▶ [TASK TO COMPLETE] Could the lines from the start of the data through the line with "Как используя node" be set down exactly, with no pictures among them?
START PROVIDED DATA
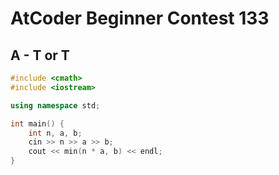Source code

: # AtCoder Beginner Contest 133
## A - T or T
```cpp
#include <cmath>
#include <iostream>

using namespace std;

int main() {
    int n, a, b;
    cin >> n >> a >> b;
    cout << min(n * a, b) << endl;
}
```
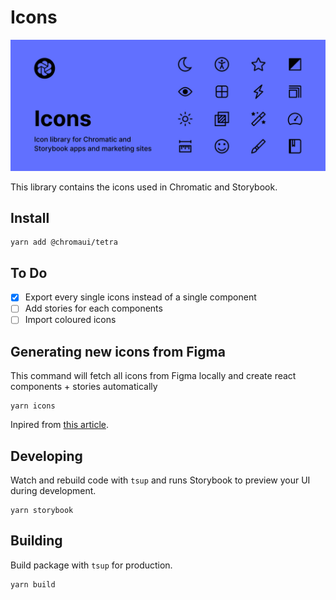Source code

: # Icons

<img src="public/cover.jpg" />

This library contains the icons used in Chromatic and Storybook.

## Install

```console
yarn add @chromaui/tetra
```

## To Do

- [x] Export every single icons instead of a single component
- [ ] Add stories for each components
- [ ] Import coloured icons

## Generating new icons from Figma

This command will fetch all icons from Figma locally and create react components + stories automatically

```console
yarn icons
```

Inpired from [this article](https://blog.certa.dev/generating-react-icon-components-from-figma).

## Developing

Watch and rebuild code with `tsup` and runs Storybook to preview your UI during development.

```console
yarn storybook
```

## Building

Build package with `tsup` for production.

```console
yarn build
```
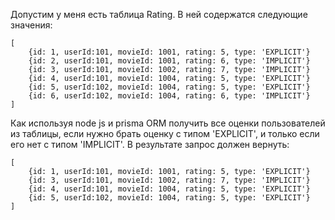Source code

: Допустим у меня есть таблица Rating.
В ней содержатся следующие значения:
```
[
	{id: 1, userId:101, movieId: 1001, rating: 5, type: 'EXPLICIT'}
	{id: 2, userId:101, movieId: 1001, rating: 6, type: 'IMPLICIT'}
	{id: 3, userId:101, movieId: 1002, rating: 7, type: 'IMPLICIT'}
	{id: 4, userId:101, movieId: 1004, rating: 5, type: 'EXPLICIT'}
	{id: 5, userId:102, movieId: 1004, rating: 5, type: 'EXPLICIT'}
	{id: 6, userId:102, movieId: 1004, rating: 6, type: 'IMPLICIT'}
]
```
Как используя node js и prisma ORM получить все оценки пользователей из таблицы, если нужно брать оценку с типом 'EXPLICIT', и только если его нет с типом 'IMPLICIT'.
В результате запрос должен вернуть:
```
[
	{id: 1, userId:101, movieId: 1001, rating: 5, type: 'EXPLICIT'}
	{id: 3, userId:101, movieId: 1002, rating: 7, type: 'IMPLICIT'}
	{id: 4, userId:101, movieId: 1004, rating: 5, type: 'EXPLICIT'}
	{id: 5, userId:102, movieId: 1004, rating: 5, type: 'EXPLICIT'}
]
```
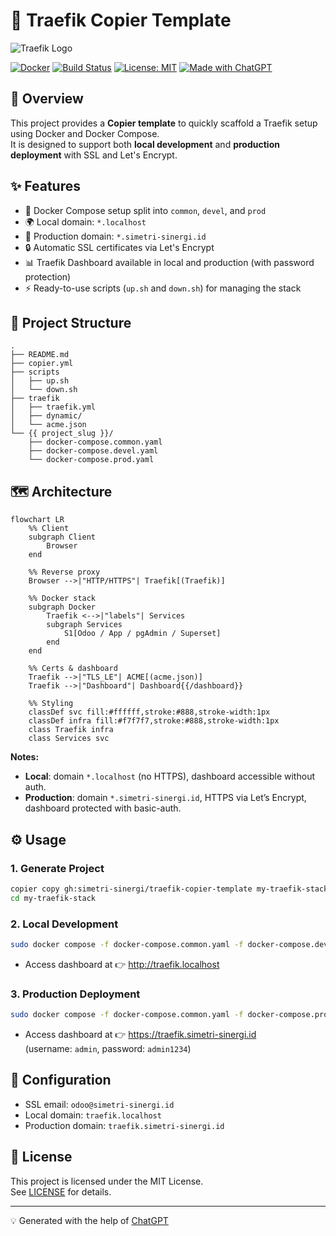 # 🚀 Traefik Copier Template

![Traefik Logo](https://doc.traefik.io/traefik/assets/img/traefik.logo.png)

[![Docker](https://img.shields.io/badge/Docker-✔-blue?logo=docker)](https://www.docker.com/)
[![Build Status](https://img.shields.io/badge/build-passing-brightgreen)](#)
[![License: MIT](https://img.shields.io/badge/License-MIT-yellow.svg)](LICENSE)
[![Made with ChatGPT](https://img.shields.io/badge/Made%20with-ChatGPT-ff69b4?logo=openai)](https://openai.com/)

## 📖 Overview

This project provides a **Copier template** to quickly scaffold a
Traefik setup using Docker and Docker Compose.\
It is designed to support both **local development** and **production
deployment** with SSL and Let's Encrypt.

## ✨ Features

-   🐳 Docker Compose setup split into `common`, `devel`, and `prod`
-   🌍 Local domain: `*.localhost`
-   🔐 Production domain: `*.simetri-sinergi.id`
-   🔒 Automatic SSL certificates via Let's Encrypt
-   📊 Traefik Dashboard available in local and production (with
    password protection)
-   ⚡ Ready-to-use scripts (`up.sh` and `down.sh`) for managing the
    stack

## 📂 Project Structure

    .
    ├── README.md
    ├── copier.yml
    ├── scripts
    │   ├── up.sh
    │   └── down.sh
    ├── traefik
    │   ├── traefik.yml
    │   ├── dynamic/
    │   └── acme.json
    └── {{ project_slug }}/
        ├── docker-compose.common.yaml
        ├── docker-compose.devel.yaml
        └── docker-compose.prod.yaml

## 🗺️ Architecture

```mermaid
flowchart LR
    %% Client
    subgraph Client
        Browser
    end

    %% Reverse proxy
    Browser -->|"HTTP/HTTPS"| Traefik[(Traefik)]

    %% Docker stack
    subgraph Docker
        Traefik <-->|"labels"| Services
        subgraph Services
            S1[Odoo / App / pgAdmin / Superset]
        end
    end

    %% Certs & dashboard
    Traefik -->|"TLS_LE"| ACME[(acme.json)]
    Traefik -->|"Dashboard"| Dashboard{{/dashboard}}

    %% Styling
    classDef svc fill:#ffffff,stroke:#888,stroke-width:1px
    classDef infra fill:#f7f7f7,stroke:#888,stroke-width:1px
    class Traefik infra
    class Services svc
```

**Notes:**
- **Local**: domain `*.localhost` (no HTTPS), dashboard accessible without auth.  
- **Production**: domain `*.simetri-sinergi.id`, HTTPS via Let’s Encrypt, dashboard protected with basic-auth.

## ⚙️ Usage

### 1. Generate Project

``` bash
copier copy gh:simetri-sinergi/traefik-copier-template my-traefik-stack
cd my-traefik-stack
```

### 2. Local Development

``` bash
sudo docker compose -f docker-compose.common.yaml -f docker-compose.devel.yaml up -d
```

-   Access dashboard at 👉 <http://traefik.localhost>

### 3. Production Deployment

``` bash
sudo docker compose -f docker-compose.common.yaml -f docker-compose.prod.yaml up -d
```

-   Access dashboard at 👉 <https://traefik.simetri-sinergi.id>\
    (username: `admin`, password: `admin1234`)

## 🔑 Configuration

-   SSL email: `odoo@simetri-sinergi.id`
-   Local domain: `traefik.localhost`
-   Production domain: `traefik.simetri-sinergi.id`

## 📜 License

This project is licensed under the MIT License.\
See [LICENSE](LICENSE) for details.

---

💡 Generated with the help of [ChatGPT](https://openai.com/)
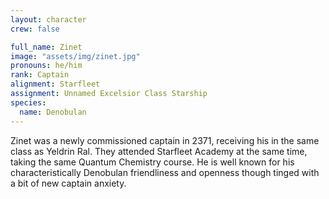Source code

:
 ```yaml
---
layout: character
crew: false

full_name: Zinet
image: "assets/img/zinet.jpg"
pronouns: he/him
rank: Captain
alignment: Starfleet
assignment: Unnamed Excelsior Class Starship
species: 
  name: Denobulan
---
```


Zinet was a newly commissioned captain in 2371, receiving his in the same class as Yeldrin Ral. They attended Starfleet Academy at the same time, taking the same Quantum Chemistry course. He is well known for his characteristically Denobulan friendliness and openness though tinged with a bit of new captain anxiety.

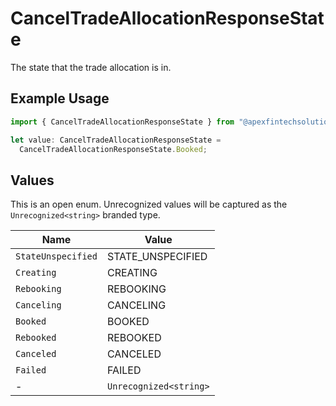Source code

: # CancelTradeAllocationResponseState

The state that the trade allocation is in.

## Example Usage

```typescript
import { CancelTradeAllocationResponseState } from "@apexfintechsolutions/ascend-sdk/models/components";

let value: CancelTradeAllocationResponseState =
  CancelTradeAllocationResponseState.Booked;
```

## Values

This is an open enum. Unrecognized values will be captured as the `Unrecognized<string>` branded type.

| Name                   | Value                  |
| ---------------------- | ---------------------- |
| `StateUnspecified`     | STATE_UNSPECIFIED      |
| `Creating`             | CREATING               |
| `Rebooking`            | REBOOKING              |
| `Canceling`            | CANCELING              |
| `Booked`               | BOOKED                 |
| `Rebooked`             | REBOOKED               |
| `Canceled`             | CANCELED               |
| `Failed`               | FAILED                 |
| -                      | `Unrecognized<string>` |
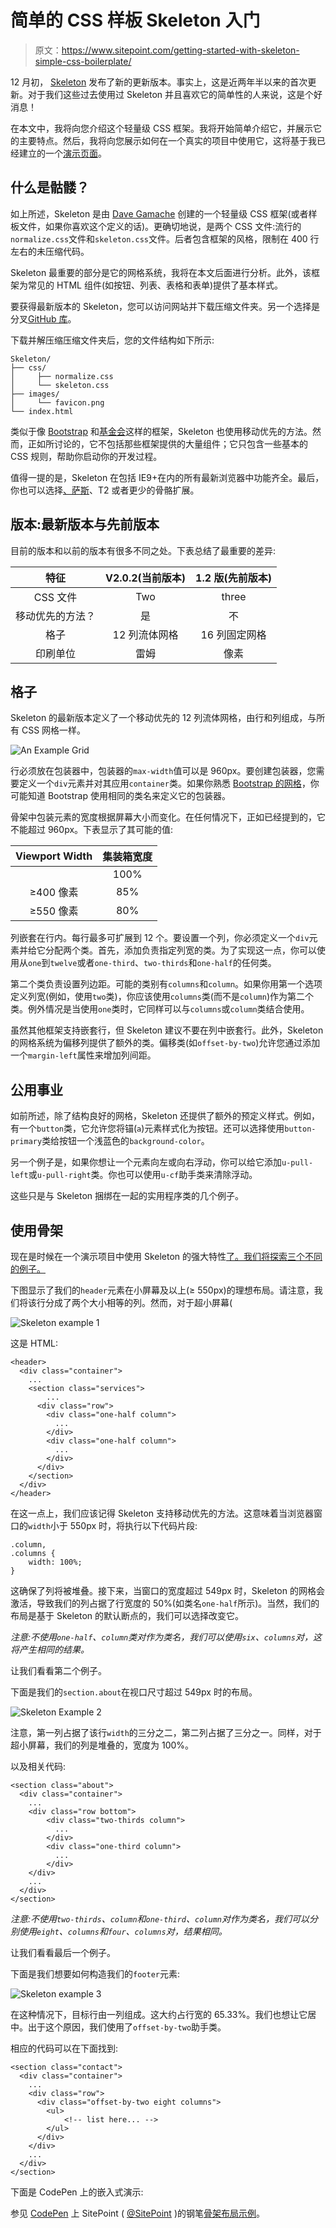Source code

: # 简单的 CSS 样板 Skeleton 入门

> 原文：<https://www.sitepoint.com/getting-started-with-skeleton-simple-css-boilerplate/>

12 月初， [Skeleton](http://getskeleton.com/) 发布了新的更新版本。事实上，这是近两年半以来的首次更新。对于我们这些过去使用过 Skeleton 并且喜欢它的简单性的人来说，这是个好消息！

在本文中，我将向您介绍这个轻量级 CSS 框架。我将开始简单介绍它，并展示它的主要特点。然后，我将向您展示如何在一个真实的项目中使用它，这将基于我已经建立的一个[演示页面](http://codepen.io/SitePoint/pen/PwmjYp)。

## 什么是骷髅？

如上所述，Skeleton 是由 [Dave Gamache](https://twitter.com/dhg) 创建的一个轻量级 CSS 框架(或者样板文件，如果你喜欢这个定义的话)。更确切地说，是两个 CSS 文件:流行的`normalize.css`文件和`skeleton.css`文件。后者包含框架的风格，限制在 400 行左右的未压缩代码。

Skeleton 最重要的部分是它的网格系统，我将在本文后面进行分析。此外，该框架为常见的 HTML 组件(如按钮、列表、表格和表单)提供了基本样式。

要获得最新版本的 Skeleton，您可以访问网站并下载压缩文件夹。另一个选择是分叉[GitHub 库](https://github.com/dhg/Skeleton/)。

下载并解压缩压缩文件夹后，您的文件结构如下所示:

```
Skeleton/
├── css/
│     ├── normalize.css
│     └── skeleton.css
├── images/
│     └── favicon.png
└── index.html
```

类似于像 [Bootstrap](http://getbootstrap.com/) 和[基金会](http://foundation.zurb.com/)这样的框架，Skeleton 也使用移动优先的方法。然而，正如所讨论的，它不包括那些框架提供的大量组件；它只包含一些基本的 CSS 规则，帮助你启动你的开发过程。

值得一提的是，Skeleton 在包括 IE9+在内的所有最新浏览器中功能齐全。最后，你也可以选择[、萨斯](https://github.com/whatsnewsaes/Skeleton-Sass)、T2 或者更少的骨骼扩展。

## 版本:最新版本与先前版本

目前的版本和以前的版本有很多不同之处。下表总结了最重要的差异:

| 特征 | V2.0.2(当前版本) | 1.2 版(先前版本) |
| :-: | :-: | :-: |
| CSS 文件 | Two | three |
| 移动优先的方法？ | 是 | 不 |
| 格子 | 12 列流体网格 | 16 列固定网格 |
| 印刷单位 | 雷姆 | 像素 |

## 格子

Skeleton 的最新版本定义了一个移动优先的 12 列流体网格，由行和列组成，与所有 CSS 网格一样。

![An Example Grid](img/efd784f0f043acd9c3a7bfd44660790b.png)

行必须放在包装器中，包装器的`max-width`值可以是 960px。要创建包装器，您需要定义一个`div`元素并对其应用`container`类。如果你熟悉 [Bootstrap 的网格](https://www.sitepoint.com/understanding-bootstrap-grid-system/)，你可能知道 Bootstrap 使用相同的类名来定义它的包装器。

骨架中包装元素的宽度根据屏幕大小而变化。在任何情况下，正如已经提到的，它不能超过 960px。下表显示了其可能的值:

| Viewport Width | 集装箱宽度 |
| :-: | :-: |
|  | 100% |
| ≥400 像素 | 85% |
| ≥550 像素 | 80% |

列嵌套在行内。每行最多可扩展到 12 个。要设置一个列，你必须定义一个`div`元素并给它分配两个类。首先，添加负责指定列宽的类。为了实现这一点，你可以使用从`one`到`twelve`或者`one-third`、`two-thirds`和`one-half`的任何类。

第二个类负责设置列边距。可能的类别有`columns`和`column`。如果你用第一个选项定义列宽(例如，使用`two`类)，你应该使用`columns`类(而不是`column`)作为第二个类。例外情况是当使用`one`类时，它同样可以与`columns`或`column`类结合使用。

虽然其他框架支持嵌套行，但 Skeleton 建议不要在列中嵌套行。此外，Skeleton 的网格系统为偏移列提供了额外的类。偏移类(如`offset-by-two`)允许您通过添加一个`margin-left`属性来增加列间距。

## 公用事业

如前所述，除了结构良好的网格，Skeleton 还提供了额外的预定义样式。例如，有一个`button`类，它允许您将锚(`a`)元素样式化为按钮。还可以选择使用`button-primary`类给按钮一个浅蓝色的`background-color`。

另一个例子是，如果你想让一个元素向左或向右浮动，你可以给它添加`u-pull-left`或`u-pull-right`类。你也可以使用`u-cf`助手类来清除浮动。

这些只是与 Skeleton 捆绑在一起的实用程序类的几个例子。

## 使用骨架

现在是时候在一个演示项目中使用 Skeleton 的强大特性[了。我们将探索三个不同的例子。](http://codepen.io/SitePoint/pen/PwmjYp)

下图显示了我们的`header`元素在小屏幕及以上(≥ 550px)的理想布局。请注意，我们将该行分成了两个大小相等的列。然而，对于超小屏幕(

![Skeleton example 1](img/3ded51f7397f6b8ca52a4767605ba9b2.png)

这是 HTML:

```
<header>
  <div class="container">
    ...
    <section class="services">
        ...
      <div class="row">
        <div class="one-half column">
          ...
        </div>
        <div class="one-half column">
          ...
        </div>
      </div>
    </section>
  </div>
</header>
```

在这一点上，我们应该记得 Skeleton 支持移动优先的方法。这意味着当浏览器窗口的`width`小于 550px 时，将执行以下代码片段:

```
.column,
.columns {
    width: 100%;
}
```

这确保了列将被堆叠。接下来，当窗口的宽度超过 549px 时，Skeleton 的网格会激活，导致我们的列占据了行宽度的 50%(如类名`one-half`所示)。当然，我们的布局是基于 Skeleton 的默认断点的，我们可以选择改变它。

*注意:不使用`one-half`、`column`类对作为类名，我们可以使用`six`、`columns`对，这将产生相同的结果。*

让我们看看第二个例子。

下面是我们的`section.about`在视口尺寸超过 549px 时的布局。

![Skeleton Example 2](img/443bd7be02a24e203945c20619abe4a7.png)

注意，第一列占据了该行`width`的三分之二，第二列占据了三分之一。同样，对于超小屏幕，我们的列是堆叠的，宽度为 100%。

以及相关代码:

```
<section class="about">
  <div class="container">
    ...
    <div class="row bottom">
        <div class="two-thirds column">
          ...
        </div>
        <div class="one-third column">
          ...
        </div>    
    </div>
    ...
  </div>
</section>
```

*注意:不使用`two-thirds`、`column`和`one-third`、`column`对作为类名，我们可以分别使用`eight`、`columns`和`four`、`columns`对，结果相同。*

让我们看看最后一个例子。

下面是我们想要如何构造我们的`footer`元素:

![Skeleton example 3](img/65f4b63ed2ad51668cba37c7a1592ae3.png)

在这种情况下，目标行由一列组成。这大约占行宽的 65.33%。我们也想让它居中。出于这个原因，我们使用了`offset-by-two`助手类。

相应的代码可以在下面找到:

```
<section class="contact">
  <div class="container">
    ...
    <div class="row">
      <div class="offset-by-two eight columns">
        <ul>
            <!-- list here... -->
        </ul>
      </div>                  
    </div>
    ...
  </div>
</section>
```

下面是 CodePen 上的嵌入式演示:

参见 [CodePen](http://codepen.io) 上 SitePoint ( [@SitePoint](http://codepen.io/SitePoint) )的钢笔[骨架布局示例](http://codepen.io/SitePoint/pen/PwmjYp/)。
END PROVIDED DATA
▶ [WRITTEN SOLUTION]
Source code

: # AtCoder Beginner Contest 133
## A - T or T
```cpp
#include <cmath>
#include <iostream>

using namespace std;

int main() {
    int n, a, b;
    cin >> n >> a >> b;
    cout << min(n * a, b) << endl;
}
```
Source code

: # Icons

<img src="public/cover.jpg" />

This library contains the icons used in Chromatic and Storybook.

## Install

```console
yarn add @chromaui/tetra
```

## To Do

- [x] Export every single icons instead of a single component
- [ ] Add stories for each components
- [ ] Import coloured icons

## Generating new icons from Figma

This command will fetch all icons from Figma locally and create react components + stories automatically

```console
yarn icons
```

Inpired from [this article](https://blog.certa.dev/generating-react-icon-components-from-figma).

## Developing

Watch and rebuild code with `tsup` and runs Storybook to preview your UI during development.

```console
yarn storybook
```

## Building

Build package with `tsup` for production.

```console
yarn build
```
Source code

: Допустим у меня есть таблица Rating.
В ней содержатся следующие значения:
```
[
	{id: 1, userId:101, movieId: 1001, rating: 5, type: 'EXPLICIT'}
	{id: 2, userId:101, movieId: 1001, rating: 6, type: 'IMPLICIT'}
	{id: 3, userId:101, movieId: 1002, rating: 7, type: 'IMPLICIT'}
	{id: 4, userId:101, movieId: 1004, rating: 5, type: 'EXPLICIT'}
	{id: 5, userId:102, movieId: 1004, rating: 5, type: 'EXPLICIT'}
	{id: 6, userId:102, movieId: 1004, rating: 6, type: 'IMPLICIT'}
]
```
Как используя node js и prisma ORM получить все оценки пользователей из таблицы, если нужно брать оценку с типом 'EXPLICIT', и только если его нет с типом 'IMPLICIT'.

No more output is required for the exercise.